(Given records begins)

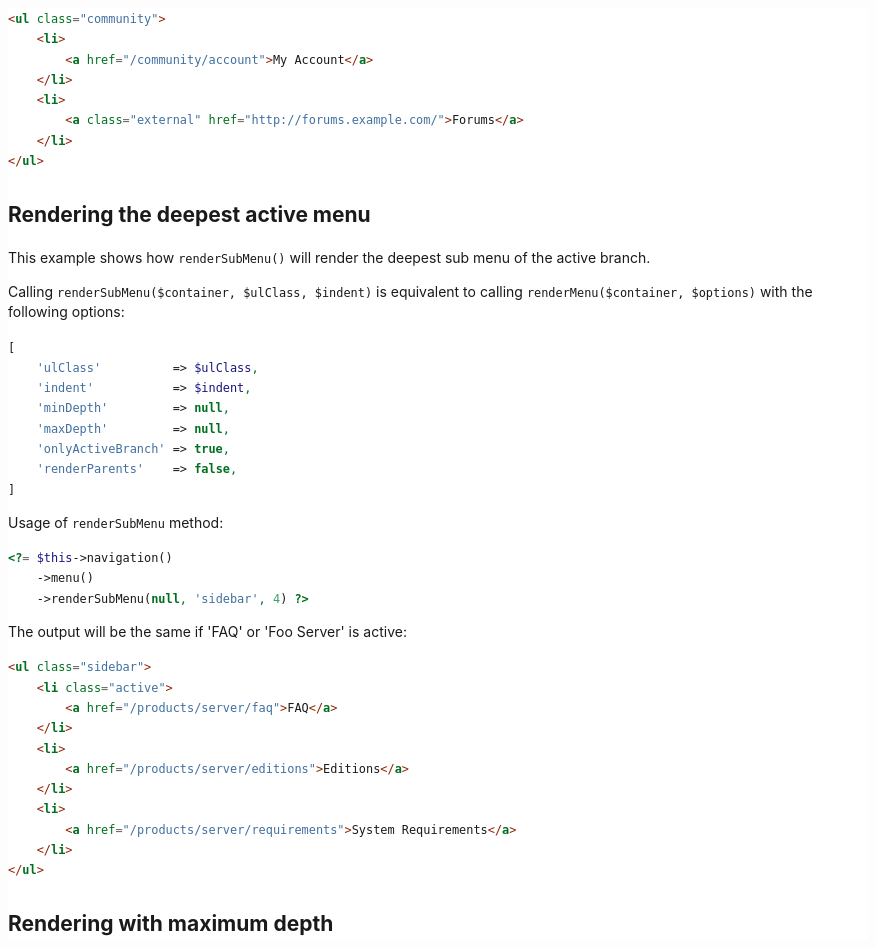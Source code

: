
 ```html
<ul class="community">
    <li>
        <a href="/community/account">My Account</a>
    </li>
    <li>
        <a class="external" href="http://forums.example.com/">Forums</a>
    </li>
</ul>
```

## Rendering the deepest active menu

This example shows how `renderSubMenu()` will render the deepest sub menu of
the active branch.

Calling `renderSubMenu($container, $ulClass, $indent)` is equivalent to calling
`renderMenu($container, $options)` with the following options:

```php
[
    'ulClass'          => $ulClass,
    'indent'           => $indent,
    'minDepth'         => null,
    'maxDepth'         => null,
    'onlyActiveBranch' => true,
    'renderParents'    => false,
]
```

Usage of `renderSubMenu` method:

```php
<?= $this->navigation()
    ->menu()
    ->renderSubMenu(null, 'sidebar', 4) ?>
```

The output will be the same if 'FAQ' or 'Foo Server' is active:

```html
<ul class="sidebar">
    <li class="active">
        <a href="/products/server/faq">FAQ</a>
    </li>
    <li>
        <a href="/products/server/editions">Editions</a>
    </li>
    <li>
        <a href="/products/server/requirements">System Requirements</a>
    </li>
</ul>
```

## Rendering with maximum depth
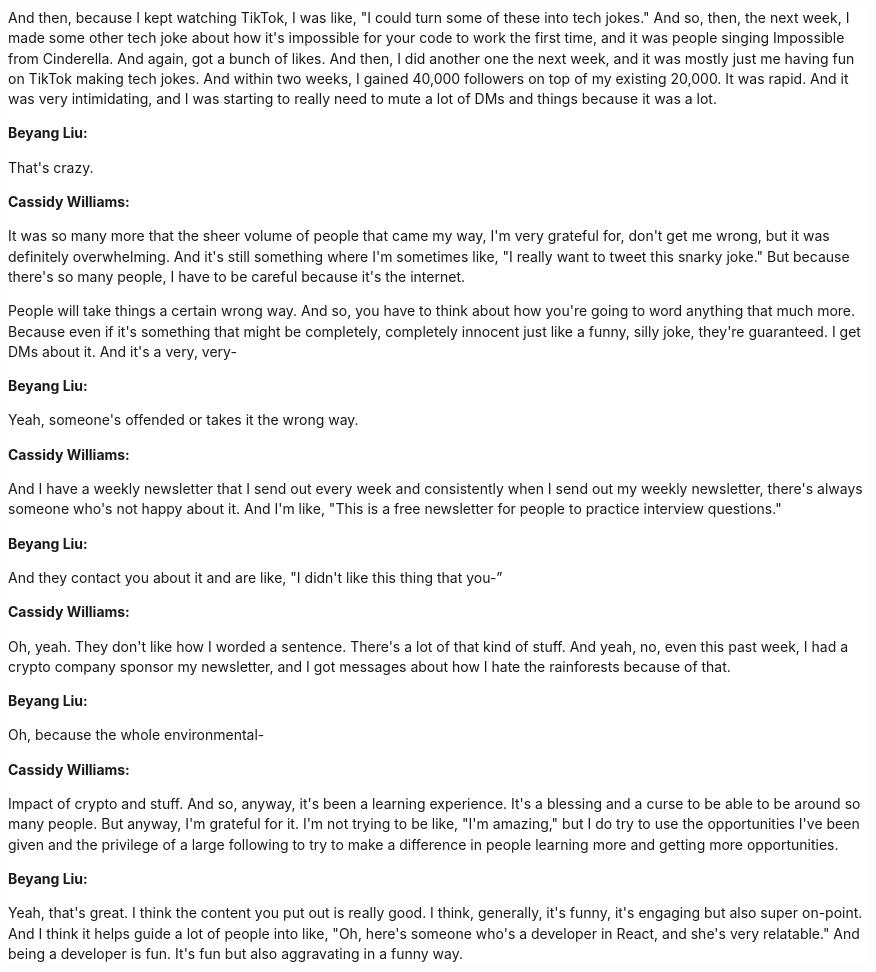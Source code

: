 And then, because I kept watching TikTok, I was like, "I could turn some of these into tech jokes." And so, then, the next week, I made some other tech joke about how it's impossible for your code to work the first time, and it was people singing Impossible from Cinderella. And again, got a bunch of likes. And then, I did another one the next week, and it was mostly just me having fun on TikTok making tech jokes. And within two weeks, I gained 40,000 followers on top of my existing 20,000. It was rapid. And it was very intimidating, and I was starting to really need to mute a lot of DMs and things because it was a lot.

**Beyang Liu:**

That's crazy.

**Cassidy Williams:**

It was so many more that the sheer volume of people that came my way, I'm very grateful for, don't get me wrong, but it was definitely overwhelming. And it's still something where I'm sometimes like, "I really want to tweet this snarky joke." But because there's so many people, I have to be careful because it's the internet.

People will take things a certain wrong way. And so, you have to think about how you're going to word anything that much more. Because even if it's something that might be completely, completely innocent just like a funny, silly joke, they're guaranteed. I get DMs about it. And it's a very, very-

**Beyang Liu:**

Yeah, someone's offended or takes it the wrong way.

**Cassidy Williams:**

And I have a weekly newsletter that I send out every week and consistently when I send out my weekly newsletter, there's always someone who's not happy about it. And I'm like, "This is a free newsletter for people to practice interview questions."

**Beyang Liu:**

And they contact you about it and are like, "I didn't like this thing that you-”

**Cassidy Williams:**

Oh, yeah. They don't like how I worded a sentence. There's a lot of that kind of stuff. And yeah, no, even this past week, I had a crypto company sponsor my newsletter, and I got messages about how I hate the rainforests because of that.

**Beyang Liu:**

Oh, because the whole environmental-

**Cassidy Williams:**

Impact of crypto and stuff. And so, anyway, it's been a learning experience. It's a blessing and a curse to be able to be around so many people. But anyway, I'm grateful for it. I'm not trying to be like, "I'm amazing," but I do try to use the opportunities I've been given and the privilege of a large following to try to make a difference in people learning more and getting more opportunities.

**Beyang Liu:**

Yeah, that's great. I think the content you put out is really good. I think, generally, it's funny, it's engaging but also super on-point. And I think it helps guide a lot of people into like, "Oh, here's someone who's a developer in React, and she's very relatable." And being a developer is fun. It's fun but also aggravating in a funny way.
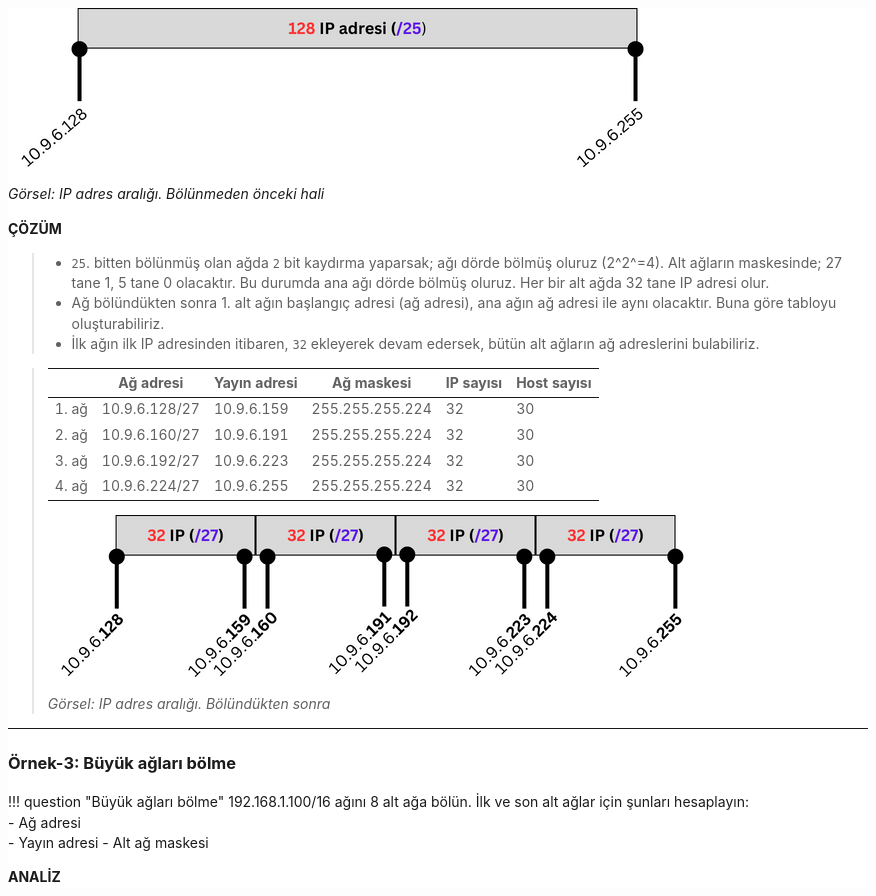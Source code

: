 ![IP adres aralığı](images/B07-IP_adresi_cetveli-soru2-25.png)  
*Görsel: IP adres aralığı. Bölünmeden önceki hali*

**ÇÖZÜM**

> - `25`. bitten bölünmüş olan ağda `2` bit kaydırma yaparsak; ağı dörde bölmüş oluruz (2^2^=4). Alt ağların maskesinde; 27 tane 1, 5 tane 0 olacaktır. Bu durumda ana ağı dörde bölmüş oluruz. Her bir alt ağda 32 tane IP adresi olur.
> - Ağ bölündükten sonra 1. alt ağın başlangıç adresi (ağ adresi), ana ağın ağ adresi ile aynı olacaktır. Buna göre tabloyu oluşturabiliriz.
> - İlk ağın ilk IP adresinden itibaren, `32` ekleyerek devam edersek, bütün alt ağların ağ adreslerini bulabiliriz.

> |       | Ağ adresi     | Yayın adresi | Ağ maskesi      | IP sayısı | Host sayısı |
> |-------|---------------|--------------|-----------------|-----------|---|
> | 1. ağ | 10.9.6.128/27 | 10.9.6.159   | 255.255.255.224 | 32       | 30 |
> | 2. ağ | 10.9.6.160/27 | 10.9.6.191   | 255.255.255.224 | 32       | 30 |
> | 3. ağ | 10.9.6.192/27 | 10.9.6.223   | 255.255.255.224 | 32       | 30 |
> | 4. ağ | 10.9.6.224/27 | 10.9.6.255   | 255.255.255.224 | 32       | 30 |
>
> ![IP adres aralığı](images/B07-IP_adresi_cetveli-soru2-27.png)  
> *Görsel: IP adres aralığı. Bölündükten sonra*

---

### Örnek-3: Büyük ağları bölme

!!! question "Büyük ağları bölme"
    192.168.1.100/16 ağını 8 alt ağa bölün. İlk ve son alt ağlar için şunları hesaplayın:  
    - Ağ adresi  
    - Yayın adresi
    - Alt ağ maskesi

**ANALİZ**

(Given records ends)

» **Work request**
Leaving out all pictures, set down exactly the lines of the material above, from the line with "Oh, yeah. They" to the line with "IP adresi olur." inclusive, and no others.

» **Your response**
Oh, yeah. They don't like how I worded a sentence. There's a lot of that kind of stuff. And yeah, no, even this past week, I had a crypto company sponsor my newsletter, and I got messages about how I hate the rainforests because of that.

**Beyang Liu:**

Oh, because the whole environmental-

**Cassidy Williams:**

Impact of crypto and stuff. And so, anyway, it's been a learning experience. It's a blessing and a curse to be able to be around so many people. But anyway, I'm grateful for it. I'm not trying to be like, "I'm amazing," but I do try to use the opportunities I've been given and the privilege of a large following to try to make a difference in people learning more and getting more opportunities.

**Beyang Liu:**

Yeah, that's great. I think the content you put out is really good. I think, generally, it's funny, it's engaging but also super on-point. And I think it helps guide a lot of people into like, "Oh, here's someone who's a developer in React, and she's very relatable." And being a developer is fun. It's fun but also aggravating in a funny way.
Source code

: ![IP adres aralığı](images/B07-IP_adresi_cetveli-soru2-25.png)  
*Görsel: IP adres aralığı. Bölünmeden önceki hali*

**ÇÖZÜM**

> - `25`. bitten bölünmüş olan ağda `2` bit kaydırma yaparsak; ağı dörde bölmüş oluruz (2^2^=4). Alt ağların maskesinde; 27 tane 1, 5 tane 0 olacaktır. Bu durumda ana ağı dörde bölmüş oluruz. Her bir alt ağda 32 tane IP adresi olur.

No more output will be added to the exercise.